▶

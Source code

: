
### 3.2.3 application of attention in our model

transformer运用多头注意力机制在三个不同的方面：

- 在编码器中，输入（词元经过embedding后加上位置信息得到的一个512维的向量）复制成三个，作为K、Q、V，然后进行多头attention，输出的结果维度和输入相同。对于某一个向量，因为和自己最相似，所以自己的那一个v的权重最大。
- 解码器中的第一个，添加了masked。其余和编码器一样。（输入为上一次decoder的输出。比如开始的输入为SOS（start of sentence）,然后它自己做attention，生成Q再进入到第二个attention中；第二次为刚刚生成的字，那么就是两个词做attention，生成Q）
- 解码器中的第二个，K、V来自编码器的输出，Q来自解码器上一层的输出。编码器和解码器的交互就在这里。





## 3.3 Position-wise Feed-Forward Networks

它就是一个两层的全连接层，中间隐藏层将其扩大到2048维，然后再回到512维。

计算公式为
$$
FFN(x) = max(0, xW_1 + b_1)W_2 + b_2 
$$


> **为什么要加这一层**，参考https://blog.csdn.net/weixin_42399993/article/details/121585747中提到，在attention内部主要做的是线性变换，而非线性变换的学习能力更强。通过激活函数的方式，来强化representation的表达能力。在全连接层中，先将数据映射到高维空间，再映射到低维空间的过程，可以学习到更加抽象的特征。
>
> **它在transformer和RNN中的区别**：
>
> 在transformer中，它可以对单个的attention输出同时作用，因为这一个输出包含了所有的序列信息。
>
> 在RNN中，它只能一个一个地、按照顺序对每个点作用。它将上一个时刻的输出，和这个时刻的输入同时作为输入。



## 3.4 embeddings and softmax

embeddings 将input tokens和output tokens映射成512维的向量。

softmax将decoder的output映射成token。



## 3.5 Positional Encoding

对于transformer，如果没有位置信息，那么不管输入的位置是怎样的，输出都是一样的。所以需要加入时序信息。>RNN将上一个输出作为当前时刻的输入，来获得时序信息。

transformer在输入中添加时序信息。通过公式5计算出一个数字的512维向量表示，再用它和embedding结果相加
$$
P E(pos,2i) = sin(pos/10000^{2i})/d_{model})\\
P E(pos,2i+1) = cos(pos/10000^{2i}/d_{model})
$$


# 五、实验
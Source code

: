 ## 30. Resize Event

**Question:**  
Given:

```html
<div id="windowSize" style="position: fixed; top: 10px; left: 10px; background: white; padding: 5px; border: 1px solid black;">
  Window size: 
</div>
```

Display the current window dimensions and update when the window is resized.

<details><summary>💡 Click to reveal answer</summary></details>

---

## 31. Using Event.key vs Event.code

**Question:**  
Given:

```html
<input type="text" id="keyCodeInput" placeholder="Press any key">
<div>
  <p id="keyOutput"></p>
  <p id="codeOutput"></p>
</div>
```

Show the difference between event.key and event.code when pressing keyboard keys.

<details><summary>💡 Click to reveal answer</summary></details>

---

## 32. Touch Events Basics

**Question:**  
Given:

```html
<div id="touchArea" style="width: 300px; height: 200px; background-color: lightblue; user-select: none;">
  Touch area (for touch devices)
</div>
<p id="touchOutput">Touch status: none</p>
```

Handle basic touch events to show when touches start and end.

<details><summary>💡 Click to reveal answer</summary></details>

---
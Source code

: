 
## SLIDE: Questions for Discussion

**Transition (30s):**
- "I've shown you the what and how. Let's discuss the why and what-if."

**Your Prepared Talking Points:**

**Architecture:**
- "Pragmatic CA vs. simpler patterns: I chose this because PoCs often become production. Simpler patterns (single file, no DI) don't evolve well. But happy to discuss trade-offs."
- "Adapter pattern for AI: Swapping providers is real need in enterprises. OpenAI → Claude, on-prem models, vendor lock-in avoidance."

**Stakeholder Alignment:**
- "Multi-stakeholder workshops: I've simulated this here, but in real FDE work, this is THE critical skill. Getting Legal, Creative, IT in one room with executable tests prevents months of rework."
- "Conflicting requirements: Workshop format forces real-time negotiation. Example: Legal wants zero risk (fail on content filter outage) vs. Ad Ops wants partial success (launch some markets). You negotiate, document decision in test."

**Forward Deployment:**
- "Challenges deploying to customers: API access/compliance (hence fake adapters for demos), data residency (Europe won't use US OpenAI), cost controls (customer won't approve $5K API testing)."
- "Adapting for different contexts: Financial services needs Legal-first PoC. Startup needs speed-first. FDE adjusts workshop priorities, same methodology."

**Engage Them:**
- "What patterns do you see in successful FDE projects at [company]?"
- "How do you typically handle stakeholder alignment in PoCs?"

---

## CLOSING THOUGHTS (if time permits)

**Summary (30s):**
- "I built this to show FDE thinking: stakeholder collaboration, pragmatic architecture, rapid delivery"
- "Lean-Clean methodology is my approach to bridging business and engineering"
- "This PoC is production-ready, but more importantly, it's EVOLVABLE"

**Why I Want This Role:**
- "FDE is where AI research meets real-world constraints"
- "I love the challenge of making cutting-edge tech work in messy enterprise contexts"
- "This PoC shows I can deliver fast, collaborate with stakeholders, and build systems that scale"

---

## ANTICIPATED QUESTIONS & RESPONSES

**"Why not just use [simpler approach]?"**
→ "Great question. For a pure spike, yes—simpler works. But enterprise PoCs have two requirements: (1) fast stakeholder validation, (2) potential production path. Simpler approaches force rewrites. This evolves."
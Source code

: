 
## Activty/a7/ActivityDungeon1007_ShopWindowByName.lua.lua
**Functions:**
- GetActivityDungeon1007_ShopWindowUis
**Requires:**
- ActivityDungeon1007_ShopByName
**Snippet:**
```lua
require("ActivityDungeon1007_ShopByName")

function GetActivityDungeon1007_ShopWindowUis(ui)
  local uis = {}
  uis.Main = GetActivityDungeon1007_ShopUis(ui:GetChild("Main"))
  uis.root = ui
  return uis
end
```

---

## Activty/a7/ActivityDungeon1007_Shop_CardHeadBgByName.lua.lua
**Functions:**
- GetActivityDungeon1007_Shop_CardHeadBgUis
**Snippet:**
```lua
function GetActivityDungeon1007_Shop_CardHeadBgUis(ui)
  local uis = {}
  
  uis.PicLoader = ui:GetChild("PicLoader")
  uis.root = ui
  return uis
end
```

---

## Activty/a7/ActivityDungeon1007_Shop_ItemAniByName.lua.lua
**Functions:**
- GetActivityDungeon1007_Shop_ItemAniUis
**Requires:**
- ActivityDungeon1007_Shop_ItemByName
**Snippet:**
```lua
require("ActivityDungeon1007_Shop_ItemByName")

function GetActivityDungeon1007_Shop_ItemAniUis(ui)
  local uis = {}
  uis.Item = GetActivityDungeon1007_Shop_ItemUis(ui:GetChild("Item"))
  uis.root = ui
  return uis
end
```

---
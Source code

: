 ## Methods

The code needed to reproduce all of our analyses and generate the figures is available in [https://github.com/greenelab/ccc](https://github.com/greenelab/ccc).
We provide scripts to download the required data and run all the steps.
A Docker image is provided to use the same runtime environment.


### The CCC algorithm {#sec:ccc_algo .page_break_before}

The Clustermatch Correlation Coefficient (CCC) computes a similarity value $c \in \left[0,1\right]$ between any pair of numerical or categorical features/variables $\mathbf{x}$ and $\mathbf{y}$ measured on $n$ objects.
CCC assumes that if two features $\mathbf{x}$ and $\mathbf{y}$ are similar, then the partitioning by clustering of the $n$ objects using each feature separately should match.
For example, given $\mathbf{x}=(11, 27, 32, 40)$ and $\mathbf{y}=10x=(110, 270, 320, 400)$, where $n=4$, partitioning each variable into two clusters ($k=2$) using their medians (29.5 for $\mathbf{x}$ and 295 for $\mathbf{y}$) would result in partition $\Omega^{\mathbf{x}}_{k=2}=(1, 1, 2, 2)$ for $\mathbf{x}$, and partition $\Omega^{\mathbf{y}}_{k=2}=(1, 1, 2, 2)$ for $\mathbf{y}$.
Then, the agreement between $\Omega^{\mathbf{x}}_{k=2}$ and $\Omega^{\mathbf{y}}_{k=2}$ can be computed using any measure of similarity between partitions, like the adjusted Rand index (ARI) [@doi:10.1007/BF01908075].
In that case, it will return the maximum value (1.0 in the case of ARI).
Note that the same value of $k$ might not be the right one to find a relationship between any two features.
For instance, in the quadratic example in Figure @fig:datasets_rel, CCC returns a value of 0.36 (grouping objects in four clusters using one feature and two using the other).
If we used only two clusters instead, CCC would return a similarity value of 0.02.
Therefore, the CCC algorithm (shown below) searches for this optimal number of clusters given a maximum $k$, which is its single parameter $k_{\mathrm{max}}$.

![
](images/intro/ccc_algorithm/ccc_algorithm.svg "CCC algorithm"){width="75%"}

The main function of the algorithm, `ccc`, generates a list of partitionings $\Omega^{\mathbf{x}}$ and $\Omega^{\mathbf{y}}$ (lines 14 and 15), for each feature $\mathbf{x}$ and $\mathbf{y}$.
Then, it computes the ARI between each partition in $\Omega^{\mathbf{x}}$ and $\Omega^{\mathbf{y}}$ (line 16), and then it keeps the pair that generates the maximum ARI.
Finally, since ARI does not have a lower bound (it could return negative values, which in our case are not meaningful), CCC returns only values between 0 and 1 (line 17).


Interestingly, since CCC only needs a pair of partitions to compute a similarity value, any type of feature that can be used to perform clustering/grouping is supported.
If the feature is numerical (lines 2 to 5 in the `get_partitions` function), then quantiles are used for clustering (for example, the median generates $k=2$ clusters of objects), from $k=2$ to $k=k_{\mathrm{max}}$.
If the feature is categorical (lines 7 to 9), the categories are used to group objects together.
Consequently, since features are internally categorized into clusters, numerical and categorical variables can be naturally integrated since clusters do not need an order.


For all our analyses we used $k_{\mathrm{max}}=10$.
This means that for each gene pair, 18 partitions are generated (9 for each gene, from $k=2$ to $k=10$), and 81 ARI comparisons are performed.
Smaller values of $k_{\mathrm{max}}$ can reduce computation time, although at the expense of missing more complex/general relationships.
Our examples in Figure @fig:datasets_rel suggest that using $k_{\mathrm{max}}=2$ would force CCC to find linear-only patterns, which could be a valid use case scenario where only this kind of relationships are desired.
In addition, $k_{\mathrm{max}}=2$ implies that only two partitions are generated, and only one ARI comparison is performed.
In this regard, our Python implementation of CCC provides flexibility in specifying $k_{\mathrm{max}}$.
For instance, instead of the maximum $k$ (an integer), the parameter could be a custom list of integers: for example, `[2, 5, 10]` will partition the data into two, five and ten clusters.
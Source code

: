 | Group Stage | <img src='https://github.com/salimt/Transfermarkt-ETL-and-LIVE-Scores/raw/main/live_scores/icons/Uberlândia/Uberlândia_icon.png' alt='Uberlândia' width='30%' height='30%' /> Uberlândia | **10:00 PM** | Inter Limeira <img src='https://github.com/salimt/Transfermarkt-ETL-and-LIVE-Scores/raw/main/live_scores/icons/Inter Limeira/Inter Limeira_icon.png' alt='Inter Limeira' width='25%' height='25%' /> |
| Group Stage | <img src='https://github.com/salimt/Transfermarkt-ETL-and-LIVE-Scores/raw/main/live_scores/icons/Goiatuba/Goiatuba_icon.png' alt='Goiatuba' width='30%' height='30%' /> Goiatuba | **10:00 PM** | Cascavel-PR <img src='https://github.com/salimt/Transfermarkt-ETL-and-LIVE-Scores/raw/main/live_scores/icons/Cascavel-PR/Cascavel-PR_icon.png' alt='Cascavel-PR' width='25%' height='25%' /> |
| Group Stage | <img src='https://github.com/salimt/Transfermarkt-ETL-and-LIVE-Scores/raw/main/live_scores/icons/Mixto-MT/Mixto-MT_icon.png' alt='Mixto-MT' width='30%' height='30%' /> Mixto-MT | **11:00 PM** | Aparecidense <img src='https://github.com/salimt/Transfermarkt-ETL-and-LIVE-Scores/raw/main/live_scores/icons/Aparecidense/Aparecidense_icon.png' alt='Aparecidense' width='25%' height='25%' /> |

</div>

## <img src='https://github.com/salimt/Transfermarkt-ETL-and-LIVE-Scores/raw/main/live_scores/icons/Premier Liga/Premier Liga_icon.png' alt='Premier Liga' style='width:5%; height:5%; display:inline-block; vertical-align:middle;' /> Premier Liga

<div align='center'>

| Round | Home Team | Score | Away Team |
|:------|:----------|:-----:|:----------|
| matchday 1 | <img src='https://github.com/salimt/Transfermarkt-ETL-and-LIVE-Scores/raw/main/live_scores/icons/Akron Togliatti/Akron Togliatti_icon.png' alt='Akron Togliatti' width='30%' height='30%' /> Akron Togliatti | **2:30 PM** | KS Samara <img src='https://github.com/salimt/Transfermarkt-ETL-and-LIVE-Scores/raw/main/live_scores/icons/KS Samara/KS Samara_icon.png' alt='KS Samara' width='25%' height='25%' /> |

◀

## What is required
State the number of lines of the preceding material in which the word "from" is found, and nothing more.

## Solution below
2